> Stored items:
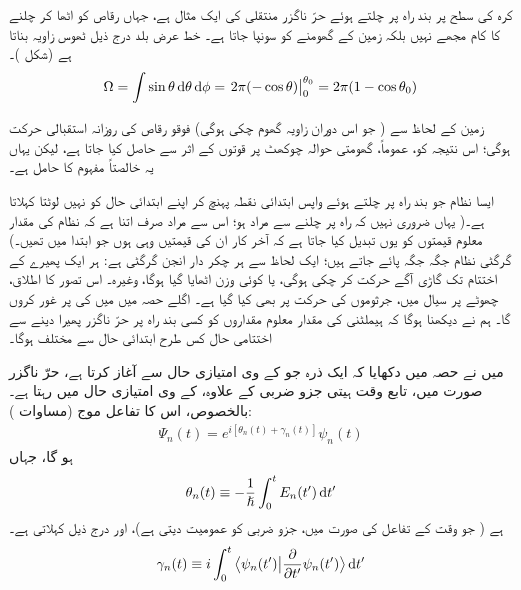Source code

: کرہ کی سطح پر بند راہ پر چلتے ہوئے حرّ ناگزر منتقلی کی ایک مثال  ہے، جہاں رقاص کو اٹھا کر چلنے کا کام مجھے نہیں بلکہ زمین کے گھومنے کو سونپا جاتا ہے۔ خط عرض بلد  درج ذیل ٹھوس زاویہ بناتا ہے (شکل )۔ 
\begin{align}\label{مساوات_حر_ٹھوس_زاویہ}
\Omega = \int \sin \theta \dif \theta \dif \phi =\left. 2\pi (- \cos \theta)\right\vert_0^{\theta_0} = 2 \pi (1 - \cos \theta_0)
\end{align}
%



زمین کے لحاظ سے ( جو اس دوران  زاویہ گھوم چکی ہوگی) فوقو رقاص کی روزانہ استقبالی حرکت  ہوگی؛ اس نتیجہ کو، عموماً، گھومتی حوالہ چوکھٹ پر  قوتوں کے اثر سے حاصل کیا جاتا ہے، لیکن یہاں یہ خالصتاً  مفہوم کا حامل ہے۔ 

 ایسا نظام جو بند راہ پر چلتے ہوئے واپس ابتدائی نقطہ پہنچ کر اپنے ابتدائی حال کو نہیں لوٹتا  کہلاتا ہے۔( یہاں ضروری نہیں کہ راہ پر چلنے سے مراد  ہو؛ اس سے مراد صرف اتنا ہے کہ نظام کی مقدار معلوم قیمتوں کو یوں تبدیل کیا جاتا ہے کہ آخر کار ان کی قیمتیں وہی ہوں جو ابتدا میں تھیں۔) گرگٹی نظام جگہ جگہ پائے جاتے ہیں؛ ایک لحاظ سے ہر چکر دار انجن گرگٹی ہے: ہر ایک پھیرے کے اختتام تک گاڑی آگے حرکت کر چکی ہوگی، یا کوئی وزن اٹھایا گیا ہوگا، وغیرہ۔ اس تصور کا اطلاق، چھوٹے  پر سیال میں، جرثوموں کی حرکت پر بھی کیا گیا ہے۔ اگلے حصہ میں میں  کی  پر غور کروں گا۔ ہم نے دیکھنا ہوگا کہ ہیملٹنی کی مقدار معلوم مقداروں کو کسی بند راہ پر حرّ ناگزر پھیرا دینے سے اختتامی حال کس طرح ابتدائی حال سے مختلف ہوگا۔ 


میں نے حصہ  میں دکھایا کہ ایک ذرہ جو  کے  وی امتیازی حال سے آغاز کرتا ہے، حرّ ناگزر صورت میں، تابع وقت ہیتی جزو ضربی کے علاوہ،  کے  وی امتیازی حال میں رہتا ہے۔ بالخصوص، اس کا تفاعل موج (مساوات ):
\begin{align}
\Psi_n (t) = e^{i[\theta_n (t) + \gamma_n (t)]} \psi_n (t)
\end{align} 
ہو گا، جہاں 
\begin{align}\label{مساوات_حر_درست_روپ}
\theta_n (t) \equiv - \frac{1}{\hslash} \int_0^t E_n (t') \dif t'
\end{align}
  ہے ( جو وقت کے تفاعل  کی صورت میں، جزو ضربی  کو عمومیت دیتی ہے)، اور درج ذیل  کہلاتی ہے۔
\begin{align}
\gamma_n(t)\equiv i\int_0^t \big\langle \psi_n(t')\big|\frac{\partial}{\partial t'}\psi_n(t')\big \rangle \dif t'
\end{align}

> ASSIGNMENT: Each line with the word "لحاظ" in the records above belongs in the result; copy all of them.

> ANSWER:
زمین کے لحاظ سے ( جو اس دوران  زاویہ گھوم چکی ہوگی) فوقو رقاص کی روزانہ استقبالی حرکت  ہوگی؛ اس نتیجہ کو، عموماً، گھومتی حوالہ چوکھٹ پر  قوتوں کے اثر سے حاصل کیا جاتا ہے، لیکن یہاں یہ خالصتاً  مفہوم کا حامل ہے۔ 
 ایسا نظام جو بند راہ پر چلتے ہوئے واپس ابتدائی نقطہ پہنچ کر اپنے ابتدائی حال کو نہیں لوٹتا  کہلاتا ہے۔( یہاں ضروری نہیں کہ راہ پر چلنے سے مراد  ہو؛ اس سے مراد صرف اتنا ہے کہ نظام کی مقدار معلوم قیمتوں کو یوں تبدیل کیا جاتا ہے کہ آخر کار ان کی قیمتیں وہی ہوں جو ابتدا میں تھیں۔) گرگٹی نظام جگہ جگہ پائے جاتے ہیں؛ ایک لحاظ سے ہر چکر دار انجن گرگٹی ہے: ہر ایک پھیرے کے اختتام تک گاڑی آگے حرکت کر چکی ہوگی، یا کوئی وزن اٹھایا گیا ہوگا، وغیرہ۔ اس تصور کا اطلاق، چھوٹے  پر سیال میں، جرثوموں کی حرکت پر بھی کیا گیا ہے۔ اگلے حصہ میں میں  کی  پر غور کروں گا۔ ہم نے دیکھنا ہوگا کہ ہیملٹنی کی مقدار معلوم مقداروں کو کسی بند راہ پر حرّ ناگزر پھیرا دینے سے اختتامی حال کس طرح ابتدائی حال سے مختلف ہوگا۔ 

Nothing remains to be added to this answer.